[Information given — start]
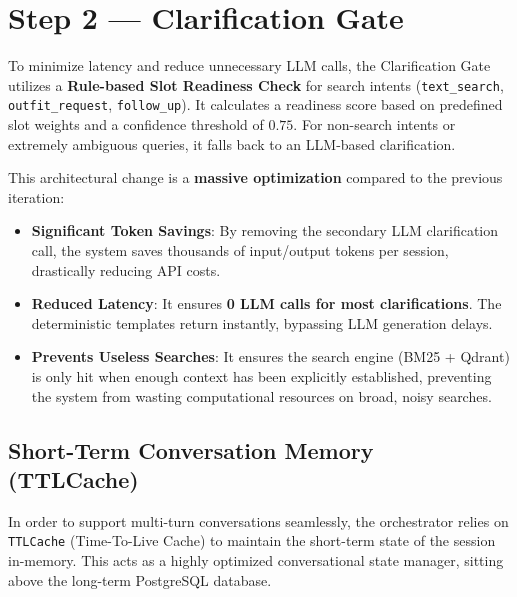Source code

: \section{Step 2 --- Clarification Gate}

\begin{tcolorbox}[title=Method: Rule-Based Slot Readiness \& Hybrid Clarification]
To minimize latency and reduce unnecessary LLM calls, the Clarification Gate utilizes a \textbf{Rule-based Slot Readiness Check} for search intents (\texttt{text\_search}, \texttt{outfit\_request}, \texttt{follow\_up}). It calculates a readiness score based on predefined slot weights and a confidence threshold of $0.75$. For non-search intents or extremely ambiguous queries, it falls back to an LLM-based clarification.
\end{tcolorbox}

\begin{tcolorbox}[colback=green!5,colframe=green!40!black,title=Massive Token \& Latency Optimization]
This architectural change is a \textbf{massive optimization} compared to the previous iteration:
\begin{itemize}
    \item \textbf{Significant Token Savings}: By removing the secondary LLM clarification call, the system saves thousands of input/output tokens per session, drastically reducing API costs.
    \item \textbf{Reduced Latency}: It ensures \textbf{0 LLM calls for most clarifications}. The deterministic templates return instantly, bypassing LLM generation delays.
    \item \textbf{Prevents Useless Searches}: It ensures the search engine (BM25 + Qdrant) is only hit when enough context has been explicitly established, preventing the system from wasting computational resources on broad, noisy searches.
\end{itemize}
\end{tcolorbox}

\subsection{Short-Term Conversation Memory (TTLCache)}
In order to support multi-turn conversations seamlessly, the orchestrator relies on \texttt{TTLCache} (Time-To-Live Cache) to maintain the short-term state of the session in-memory. This acts as a highly optimized conversational state manager, sitting above the long-term PostgreSQL database.

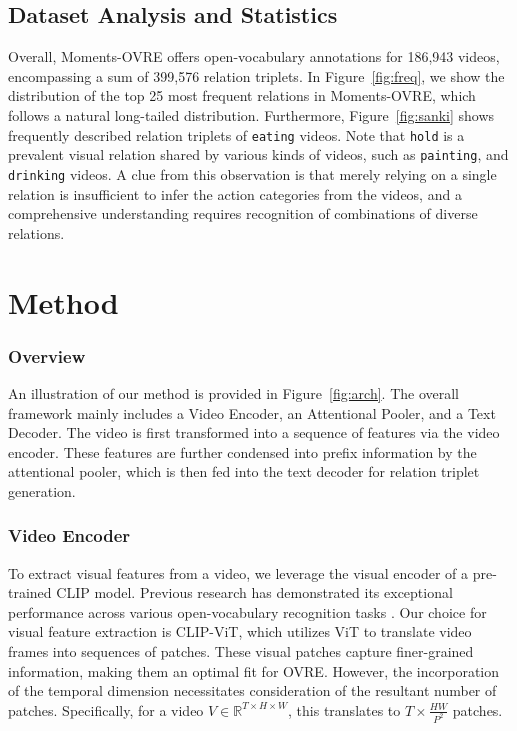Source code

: \documentclass[letterpaper]{article}
\begin{document}
\subsection{Dataset Analysis and Statistics}
Overall, Moments-OVRE offers open-vocabulary annotations for 186,943 videos, encompassing a sum of 399,576 relation triplets.
In Figure~\ref{fig:freq}, we show the distribution of the top 25 most frequent relations in Moments-OVRE, which follows a natural long-tailed distribution. Furthermore, Figure~\ref{fig:sanki} shows frequently described relation triplets of \texttt{eating} videos. Note that \texttt{hold} is a prevalent visual relation shared by various kinds of videos, such as \texttt{painting}, and \texttt{drinking} videos. A clue from this observation is that merely relying on a single relation is insufficient to infer the action categories from the videos, and a comprehensive understanding requires recognition of combinations of diverse relations.

\section{Method}
\subsubsection{Overview}
An illustration of our method is provided in Figure~\ref{fig:arch}. The overall framework mainly includes a Video Encoder, an Attentional Pooler, and a Text Decoder.
The video is first transformed into a sequence of features via the video encoder.
These features are further condensed into prefix information by the attentional pooler, which is then fed into the text decoder for relation triplet generation.

\subsubsection{Video Encoder}
To extract visual features from a video, we leverage the visual encoder of a pre-trained CLIP \cite{radford2021learning} model.
Previous research has demonstrated its exceptional performance across various open-vocabulary recognition tasks \cite{ni2022expanding,tang2021clip4caption,luo2022clip4clip}.
Our choice for visual feature extraction is CLIP-ViT, which utilizes ViT\cite{dosovitskiy2020image} to translate video frames into sequences of patches. These visual patches capture finer-grained information, making them an optimal fit for OVRE. However, the incorporation of the temporal dimension necessitates consideration of the resultant number of patches. Specifically, for a video $V\in \mathbb{R}^{T\times H\times W}$, this translates to $T\times\frac{HW}{P^{2}}$ patches.
\end{document}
[Information given — finish]
> **Your objective**
For every line in the data above that has the string "title", return that line.

> **Your response**
\begin{tcolorbox}[title=Method: Rule-Based Slot Readiness \& Hybrid Clarification]
\begin{tcolorbox}[colback=green!5,colframe=green!40!black,title=Massive Token \& Latency Optimization]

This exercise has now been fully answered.